Required action.
Within the material below, how many lines include the word "high"? Only the number should be given.
======
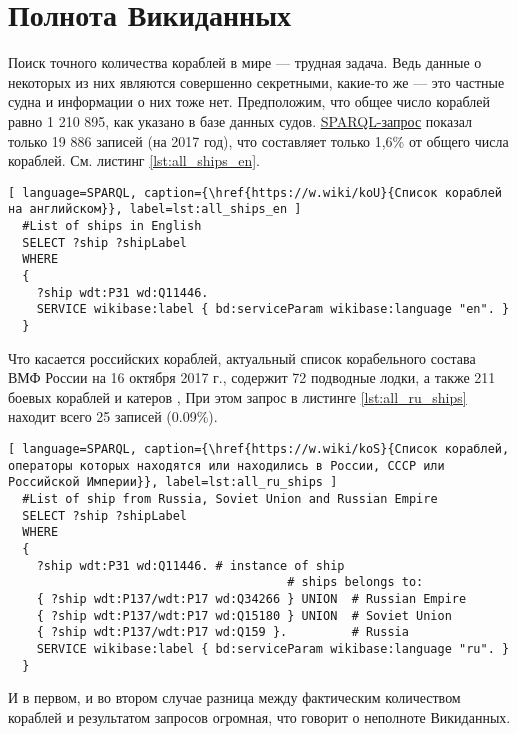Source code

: \section{Полнота Викиданных}

Поиск точного количества кораблей в мире — трудная задача. Ведь данные о некоторых из них являются совершенно секретными, какие-то же — это частные судна и информации о них тоже нет. Предположим, что общее число кораблей равно 1 210 895, как указано в базе данных судов\cite{FleetMon}. \href{https://w.wiki/koU}{SPARQL-запрос} показал только 19 886 записей (на 2017 год), что составляет только 1,6\% от общего числа кораблей. См. листинг \ref{lst:all_ships_en}.


\begin{lstlisting}[ language=SPARQL, caption={\href{https://w.wiki/koU}{Список кораблей на английском}}, label=lst:all_ships_en ]
  #List of ships in English
  SELECT ?ship ?shipLabel
  WHERE
  {
    ?ship wdt:P31 wd:Q11446.
    SERVICE wikibase:label { bd:serviceParam wikibase:language "en". }
  }
\end{lstlisting}

Что касается российских кораблей, актуальный список корабельного состава ВМФ России на 16 октября 2017 г., содержит 72 подводные лодки, а также 211 боевых кораблей и катеров \cite{RussianShips}, При этом запрос в листинге \ref{lst:all_ru_ships} находит всего 25 записей (0.09\%).

\begin{lstlisting}[ language=SPARQL, caption={\href{https://w.wiki/koS}{Cписок кораблей, операторы которых находятся или находились в России, СССР или Российской Империи}}, label=lst:all_ru_ships ]
  #List of ship from Russia, Soviet Union and Russian Empire
  SELECT ?ship ?shipLabel
  WHERE
  {
    ?ship wdt:P31 wd:Q11446. # instance of ship
                                       # ships belongs to:
    { ?ship wdt:P137/wdt:P17 wd:Q34266 } UNION  # Russian Empire
    { ?ship wdt:P137/wdt:P17 wd:Q15180 } UNION  # Soviet Union
    { ?ship wdt:P137/wdt:P17 wd:Q159 }.         # Russia
    SERVICE wikibase:label { bd:serviceParam wikibase:language "ru". }
  }
\end{lstlisting}

И в первом, и во втором случае разница между фактическим количеством кораблей и результатом запросов огромная, что говорит о неполноте Викиданных.


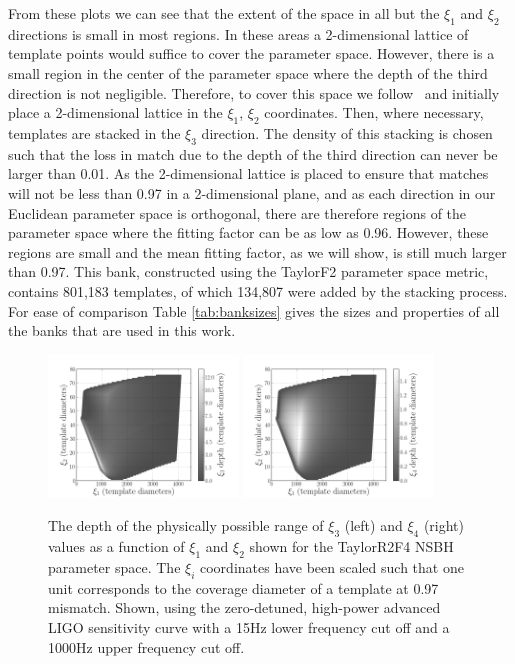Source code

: From these plots we can see that the extent of the space in all but the $\xi_1$
and $\xi_2$ directions is small in most regions. In these areas a
2-dimensional lattice of template points would suffice to cover the parameter
space. However, there is a
small region in the center of the parameter space where the depth of the third
direction is not negligible. Therefore, to cover this space we
follow~\cite{Brown:2012qf} and initially place a 2-dimensional lattice in the
$\xi_1$, $\xi_2$ coordinates. Then, where necessary, templates are stacked in
the $\xi_3$ direction. The density of this stacking is chosen such that the loss
in match due to the depth of the third direction can never be larger than 0.01.
As the 2-dimensional lattice is placed to ensure that matches will not be less
than 0.97 in a 2-dimensional plane, and as each direction in our Euclidean 
parameter space is orthogonal, there are therefore regions of the parameter
space where the fitting factor can be as low as 0.96. However, these regions are
small and the mean fitting factor, as we will show, is still much larger than
0.97. This bank, constructed using the TaylorF2 parameter space metric, contains
801,183 templates, of which 134,807 were added by the stacking process. For
ease of comparison Table \ref{tab:banksizes} gives the sizes and properties of
all the banks that are used in this work.

\begin{figure}
    \centering
    \begin{minipage}[l]{2.0\columnwidth}
    \centering
\includegraphics[width=0.45\textwidth]
{papers/nsbh_effectualness/figure2A.png}
\includegraphics[width=0.45\textwidth]
{papers/nsbh_effectualness/figure2B.png}
\caption{\label{fig:bankF4depths}
The depth of the
physically possible range of $\xi_3$ (left) and $\xi_4$ (right) values as a
function of
$\xi_1$ and $\xi_2$ shown for the TaylorR2F4 \ac{NSBH} parameter
space. The $\xi_i$ coordinates have been scaled
such that one unit corresponds to the coverage diameter of a template
at 0.97 mismatch. Shown, using the zero-detuned, high-power advanced LIGO
sensitivity curve with a 15Hz
lower frequency cut off and a 1000Hz upper frequency cut off.}
\end{minipage}
\end{figure}

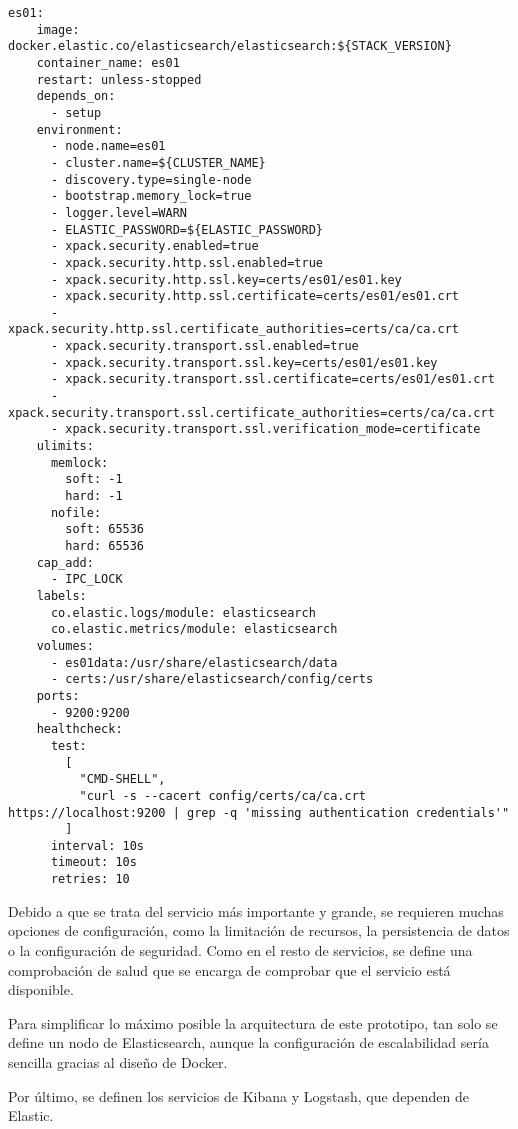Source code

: \begin{lstlisting}[style=yaml, caption={Definición del servicio de Elasticsearch}]
es01:
    image: docker.elastic.co/elasticsearch/elasticsearch:${STACK_VERSION}
    container_name: es01
    restart: unless-stopped
    depends_on:
      - setup
    environment:
      - node.name=es01
      - cluster.name=${CLUSTER_NAME}
      - discovery.type=single-node
      - bootstrap.memory_lock=true
      - logger.level=WARN
      - ELASTIC_PASSWORD=${ELASTIC_PASSWORD}
      - xpack.security.enabled=true
      - xpack.security.http.ssl.enabled=true
      - xpack.security.http.ssl.key=certs/es01/es01.key
      - xpack.security.http.ssl.certificate=certs/es01/es01.crt
      - xpack.security.http.ssl.certificate_authorities=certs/ca/ca.crt
      - xpack.security.transport.ssl.enabled=true
      - xpack.security.transport.ssl.key=certs/es01/es01.key
      - xpack.security.transport.ssl.certificate=certs/es01/es01.crt
      - xpack.security.transport.ssl.certificate_authorities=certs/ca/ca.crt
      - xpack.security.transport.ssl.verification_mode=certificate
    ulimits:
      memlock:
        soft: -1
        hard: -1
      nofile:
        soft: 65536
        hard: 65536
    cap_add:
      - IPC_LOCK
    labels:
      co.elastic.logs/module: elasticsearch
      co.elastic.metrics/module: elasticsearch
    volumes:
      - es01data:/usr/share/elasticsearch/data
      - certs:/usr/share/elasticsearch/config/certs
    ports:
      - 9200:9200
    healthcheck:
      test:
        [
          "CMD-SHELL",
          "curl -s --cacert config/certs/ca/ca.crt https://localhost:9200 | grep -q 'missing authentication credentials'"
        ]
      interval: 10s
      timeout: 10s
      retries: 10
\end{lstlisting}

Debido a que se trata del servicio más importante y grande, se requieren muchas
opciones de configuración, como la limitación de recursos, la persistencia de
datos o la configuración de seguridad. Como en el resto de servicios, se define
una comprobación de salud que se encarga de comprobar que el servicio está
disponible.

Para simplificar lo máximo posible la arquitectura de este prototipo, tan solo
se define un nodo de Elasticsearch, aunque la configuración de escalabilidad
sería sencilla gracias al diseño de Docker.

\newpage{}
Por último, se definen los servicios de Kibana y Logstash, que dependen de
Elastic.

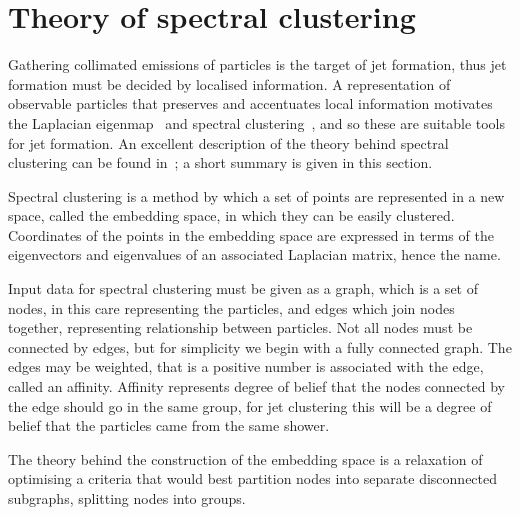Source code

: \section{Theory of spectral clustering}\label{sec:spectral_theory}
Gathering collimated emissions of particles is the target of jet formation,
thus jet formation must be decided by localised information.
A representation of observable particles that preserves and accentuates local information
motivates the Laplacian eigenmap~\cite{Belkin:2003_unfound4} and spectral
clustering~\cite{Ng:2001_unfound543},
and so these are suitable tools for jet formation.
An excellent description of the theory behind spectral clustering
can be found in~\cite{UlrikevonLuxburg:2007_unfound52}; a short
summary is given in this section.

Spectral clustering is a method by which a set of points are represented in a new space,
called the embedding space, in which they can be easily clustered.
Coordinates of the
points in the embedding space are expressed in terms of the eigenvectors and eigenvalues
of an associated Laplacian matrix, hence the name.

Input data for spectral clustering must be given as a graph,
which is a set of nodes, in this care representing the particles,
and edges which join nodes together, representing relationship between particles.
Not all nodes must be connected by edges, 
but for simplicity we begin with a fully connected graph.
The edges may be weighted, that is a positive number is associated with the edge,
called an affinity.
Affinity represents degree of belief that the nodes connected by the edge should go in the same group,
for jet clustering this will be a degree of belief that the particles came from the same shower.

The theory behind the
construction of the embedding space is a relaxation
of optimising a criteria that would best 
partition nodes into separate disconnected subgraphs,
splitting nodes into groups.

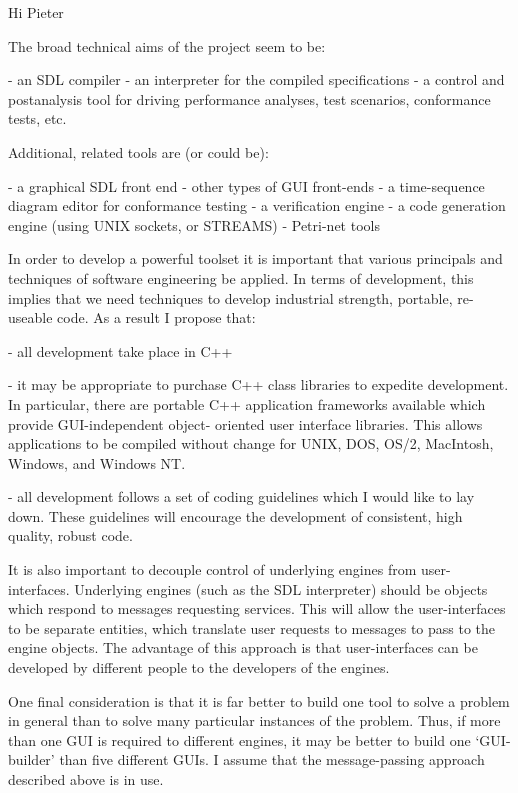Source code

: Hi Pieter

The broad technical aims of the project seem to be:

  - an SDL compiler
  - an interpreter for the compiled specifications
  - a control and postanalysis tool for driving performance analyses,
	test scenarios, conformance tests, etc.

Additional, related tools are (or could be):

  - a graphical SDL front end
  - other types of GUI front-ends
  - a time-sequence diagram editor for conformance testing
  - a verification engine
  - a code generation engine (using UNIX sockets, or STREAMS)
  - Petri-net tools

In order to develop a powerful toolset it is important that 
various principals and techniques of software engineering be
applied. In terms of development, this implies that we need
techniques to develop industrial strength, portable, re-useable
code. As a result I propose that:

  - all development take place in C++

  - it may be appropriate to purchase C++ class libraries to expedite
	development. In particular, there are portable C++ application
	frameworks available which provide GUI-independent object-
	oriented user interface libraries. This allows applications to
	be compiled without change for UNIX, DOS, OS/2, MacIntosh, 
	Windows, and Windows NT.

  - all development follows a set of coding guidelines which I
	would like to lay down. These guidelines will encourage the
	development of consistent, high quality, robust code.

It is also important to decouple control of underlying engines
from user-interfaces. Underlying engines (such as the SDL interpreter)
should be objects which respond to messages requesting services.
This will allow the user-interfaces to be separate entities, which
translate user requests to messages to pass to the engine objects.
The advantage of this approach is that user-interfaces can be 
developed by different people to the developers of the engines.

One final consideration is that it is far better to build one 
tool to solve a problem in general than to solve many particular
instances of the problem. Thus, if more than one GUI is required
to different engines, it may be better to build one `GUI-builder'
than five different GUIs. I assume that the message-passing approach
described above is in use.

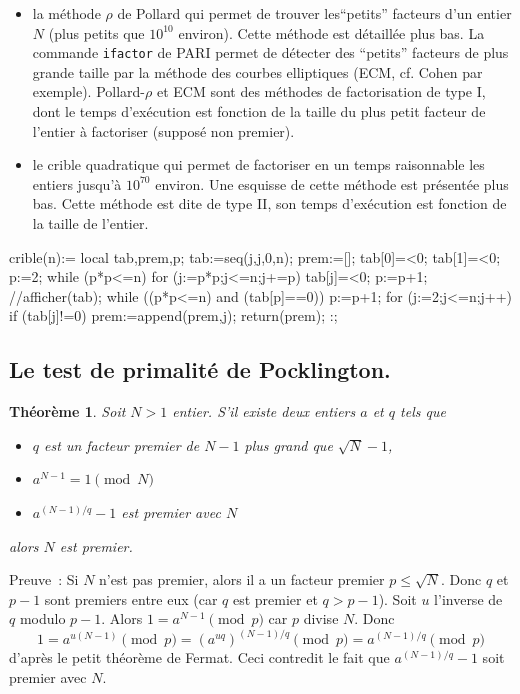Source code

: \documentclass[a4paper,11pt]{article}
\newtheorem{thm}{Théorème}
\begin{document}
\begin{giacjshere}
\begin{itemize}
utiliser le test de Pocklington (voir la section
d\'edi\'ee) ou le test APRCL via PARI.
\item la m\'ethode $\rho$ de Pollard qui permet de trouver
les``petits'' facteurs d'un entier $N$ (plus petits que
$10^{10}$ environ). Cette m\'ethode est d\'etaill\'ee plus bas.
La commande \verb|ifactor| de PARI permet de d\'etecter
des ``petits'' facteurs de plus grande taille par la m\'ethode
des courbes elliptiques (ECM, cf. Cohen par exemple). Pollard-$\rho$
et ECM sont des m\'ethodes de factorisation de type I, dont le
temps d'ex\'ecution est fonction de la taille du plus petit facteur
de l'entier \`a factoriser (suppos\'e non premier).
\item le crible quadratique qui permet de factoriser
en un temps raisonnable les entiers jusqu'\`a $10^{70}$ environ.
Une esquisse de cette m\'ethode est pr\'esent\'ee plus bas.
Cette m\'ethode est dite de type II, son temps d'ex\'ecution
est fonction de la taille de l'entier.
\end{itemize}
\begin{giacprog}
crible(n):={
  local tab,prem,p;
  tab:=seq(j,j,0,n);
  prem:=[];
  tab[0]=<0; tab[1]=<0;
  p:=2;
  while (p*p<=n) {
    for (j:=p*p;j<=n;j+=p){
      tab[j]=<0;
    }
    p:=p+1;
    //afficher(tab);
    while ((p*p<=n) and (tab[p]==0)) {
      p:=p+1;
    } 
  }
  for (j:=2;j<=n;j++) {
    if (tab[j]!=0) { 
      prem:=append(prem,j);
    }
  } 
  return(prem);
}:;
\end{giacprog}

\subsection{Le test de primalit\'e de Pocklington.} 
\begin{thm}
Soit $N>1$ entier. S'il existe deux entiers $a$ et $q$ tels que
\begin{itemize}
\item $q$ est un facteur premier de $N-1$ plus grand que $\sqrt{N}-1$,
\item $a^{N-1}=1 \pmod N$
\item $a^{(N-1)/q}-1$ est premier avec $N$
\end{itemize}
alors $N$ est premier.
\end{thm}
Preuve~: Si $N$ n'est pas premier, alors il a un facteur premier
$p\leq \sqrt{N}$. Donc $q$ et $p-1$ sont premiers entre eux
(car $q$ est premier et $q>p-1$). Soit $u$ l'inverse de $q$ modulo
$p-1$. Alors $1=a^{N-1} \pmod p$ car $p$ divise $N$. Donc
$$ 1=a^{u(N-1)} \pmod p = \left(a^{uq}\right)^{(N-1)/q} \pmod p =
a^{(N-1)/q} \pmod p$$
d'apr\`es le petit th\'eor\`eme de Fermat. Ceci contredit 
le fait que $a^{(N-1)/q}-1$ soit premier avec $N$.


\end{giacjshere}
\end{document}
======
Answer section.
2